Бывало, представители разных народов по-разному толковали приметы. Например, англичане ни за что не вышли бы в море в пятницу — день распятия Христа, а уж тем более 13-го числа. Зато португальцы и испанцы считали пятницу благоприятным днем для начала плавания, поскольку Колумб отправился в свое первое путешествие к американским берегам именно в этот день недели.
Моряки верили в существование гоблинов — злых духов, прятавшихся на корабле и чинивших всякие козни, русалок и ведьм. Баскские корсары считали, что ведьмы могут, обернувшись волнами, преследовать моряков от Бискайского залива до острова Ньюфаундленд или взбираться на мачты кораблей, чтобы рассыпать дьявольский порошок, напускающий злые чары.

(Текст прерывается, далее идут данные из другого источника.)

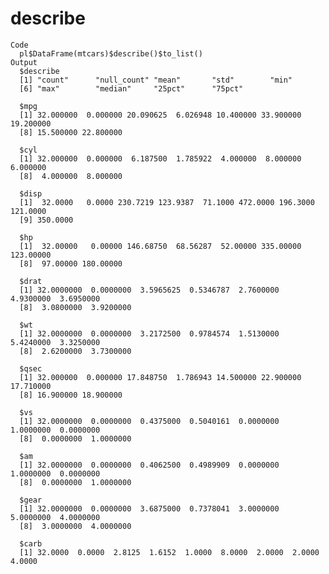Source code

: # describe

    Code
      pl$DataFrame(mtcars)$describe()$to_list()
    Output
      $describe
      [1] "count"      "null_count" "mean"       "std"        "min"       
      [6] "max"        "median"     "25pct"      "75pct"     
      
      $mpg
      [1] 32.000000  0.000000 20.090625  6.026948 10.400000 33.900000 19.200000
      [8] 15.500000 22.800000
      
      $cyl
      [1] 32.000000  0.000000  6.187500  1.785922  4.000000  8.000000  6.000000
      [8]  4.000000  8.000000
      
      $disp
      [1]  32.0000   0.0000 230.7219 123.9387  71.1000 472.0000 196.3000 121.0000
      [9] 350.0000
      
      $hp
      [1]  32.00000   0.00000 146.68750  68.56287  52.00000 335.00000 123.00000
      [8]  97.00000 180.00000
      
      $drat
      [1] 32.0000000  0.0000000  3.5965625  0.5346787  2.7600000  4.9300000  3.6950000
      [8]  3.0800000  3.9200000
      
      $wt
      [1] 32.0000000  0.0000000  3.2172500  0.9784574  1.5130000  5.4240000  3.3250000
      [8]  2.6200000  3.7300000
      
      $qsec
      [1] 32.000000  0.000000 17.848750  1.786943 14.500000 22.900000 17.710000
      [8] 16.900000 18.900000
      
      $vs
      [1] 32.0000000  0.0000000  0.4375000  0.5040161  0.0000000  1.0000000  0.0000000
      [8]  0.0000000  1.0000000
      
      $am
      [1] 32.0000000  0.0000000  0.4062500  0.4989909  0.0000000  1.0000000  0.0000000
      [8]  0.0000000  1.0000000
      
      $gear
      [1] 32.0000000  0.0000000  3.6875000  0.7378041  3.0000000  5.0000000  4.0000000
      [8]  3.0000000  4.0000000
      
      $carb
      [1] 32.0000  0.0000  2.8125  1.6152  1.0000  8.0000  2.0000  2.0000  4.0000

Когда корабль «Мартико» из Сибура потерпел крушение, судовладелец подал на команду в суд, и во время процесса все матросы как один дали показания, что бурю вызвали ведьмы.
Даже страдая от голода, голландские матросы не пытались убивать морских птиц, круживших возле самых мачт, свято веря, что в них переселяются души утонувших моряков.
При приближении грозы, когда неподвижный раскаленный воздух пронизан электричеством, на концах мачт появлялись бледно-голубые светящиеся кисточки — коронные разряды. Их называли огнями святого Эльма (католики считали его покровителем моряков наряду со святым Николаем) и воспринимали как знак скорого окончания грозы, дающий надежду на спасение. При виде огней матросы-католики начинали молиться Пресвятой Деве, а боцман свистел в свисток. Когда огни пропадали, все кричали: «Доброго пути!» Если же огни спускались по мачте до насоса, это был знак неминуемой гибели. Некоторые матросы утверждали, что в такие минуты на мачте появляется сам святой Эльм, держащий в руке зажженную свечу; однажды матрос взобрался на самый верх грот-мачты и якобы обнаружил там капли воска. Когда судовой священник на корабле «Святой Франциск» попытался разубедить в этом команду, его обвинили в ереси и чуть не сбросили за борт.